Monitoring¶
The cluster uses a comprehensive observability stack built on Prometheus for metrics, Loki for logs, and Grafana for visualization. All components are deployed in the monitoring namespace and managed via Helm charts through ArgoCD.
Overview¶
flowchart LR
subgraph Applications
App1[Cilium / Hubble]
App2[external-dns]
App3[cloudflared]
App4[Authelia]
App5[Other Apps]
end
subgraph Metrics Pipeline
SM[ServiceMonitors]
Prom[Prometheus]
end
subgraph Logs Pipeline
FB[Fluent Bit]
Loki[Loki]
end
Grafana[Grafana]
App1 & App2 & App3 & App4 & App5 -->|expose /metrics| SM
SM -->|scrape targets| Prom
Prom -->|query metrics| Grafana
App1 & App2 & App3 & App4 & App5 -->|stdout/stderr| FB
FB -->|forward logs| Loki
Loki -->|query logs| Grafana Observability Strategy¶
The monitoring stack follows a pull-based model for metrics and a push-based model for logs:
- Metrics -- Applications expose Prometheus-compatible
/metricsendpoints.ServiceMonitorresources tell Prometheus where to scrape. The kube-prometheus-stack provides built-in monitoring for Kubernetes internals (kubelet, API server, etcd, controller manager, scheduler). - Logs -- Fluent Bit runs as a DaemonSet on every node, tailing container log files from
/var/log/containers/and forwarding them to Loki. Logs are queryable via LogQL in Grafana. - Dashboards -- Grafana auto-provisions dashboards from ConfigMaps labeled
grafana_dashboard: "true"and organizes them into folders using thegrafana_folderannotation. Additional dashboards are loaded from Grafana.com and upstream project repositories.
No Alertmanager
Alertmanager is currently disabled in this cluster. Alerting can be enabled in the kube-prometheus-stack values when needed.
Components¶
| Component | Helm Chart | Version | Purpose |
|---|---|---|---|
| kube-prometheus-stack | prometheus-community/kube-prometheus-stack | 81.6.9 | Prometheus, node-exporter, kube-state-metrics, recording rules |
| Grafana | grafana/grafana | 10.5.15 | Dashboard visualization, SSO via Authelia |
| Loki | grafana/loki | 6.51.0 | Log aggregation and storage |
| Fluent Bit | fluent/fluent-bit | 0.55.0 | Log collection from all nodes |
| Gatus | app-template (bjw-s) | v5.17.0 | Uptime monitoring and status page |
Namespace Configuration¶
The monitoring namespace runs with privileged pod security standards to accommodate node-exporter and Fluent Bit, which require host-level access:
apiVersion: v1
kind: Namespace
metadata:
name: monitoring
labels:
pod-security.kubernetes.io/audit: privileged
pod-security.kubernetes.io/enforce: privileged
pod-security.kubernetes.io/warn: privileged
Key Endpoints¶
| Service | URL | Gateway |
|---|---|---|
| Prometheus | https://prometheus.example.com | envoy-internal |
| Grafana | https://grafana.example.com | envoy-external |
| Gatus | https://status.pitower.link | envoy-internal |
Key Design Decisions¶
- Separate Grafana deployment -- Grafana is deployed as its own Helm release rather than the one bundled in kube-prometheus-stack, allowing independent upgrades and more flexible configuration.

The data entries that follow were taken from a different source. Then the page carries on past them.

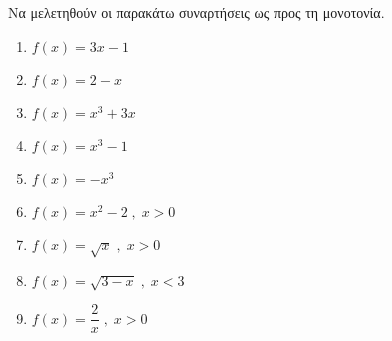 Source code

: Να μελετηθούν οι παρακάτω συναρτήσεις ως προς τη μονοτονία.
\begin{multicols}{3}
\begin{enumerate}[label=\roman*.,itemsep=0mm]
\item $ f(x)=3x-1 $
\item $ f(x)=2-x $
\item $ f(x)=x^3+3x $
\item $ f(x)=x^3-1 $
\item $ f(x)=-x^3 $
\item $ f(x)=x^2-2\;,\;x>0 $
\item $ f(x)=\sqrt{x}\;,\;x>0 $
\item $ f(x)=\sqrt{3-x}\;,\;x<3 $
\item $ f(x)=\dfrac{2}{x}\;,\;x>0 $
\end{enumerate}
\end{multicols}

- Sidecar-based dashboard discovery -- The Grafana sidecar watches all namespaces for ConfigMaps with the
grafana_dashboardlabel, so any application can ship its own dashboards. - SingleBinary Loki -- Loki runs in single-binary mode with filesystem storage on OpenEBS, keeping the deployment simple for a single-cluster setup.
- Fluent Bit over Promtail -- Fluent Bit was chosen for log collection due to its low resource footprint and flexible filtering pipeline.
- WAL compression -- Prometheus uses WAL compression to reduce disk usage on the 20Gi Ceph-backed PVC.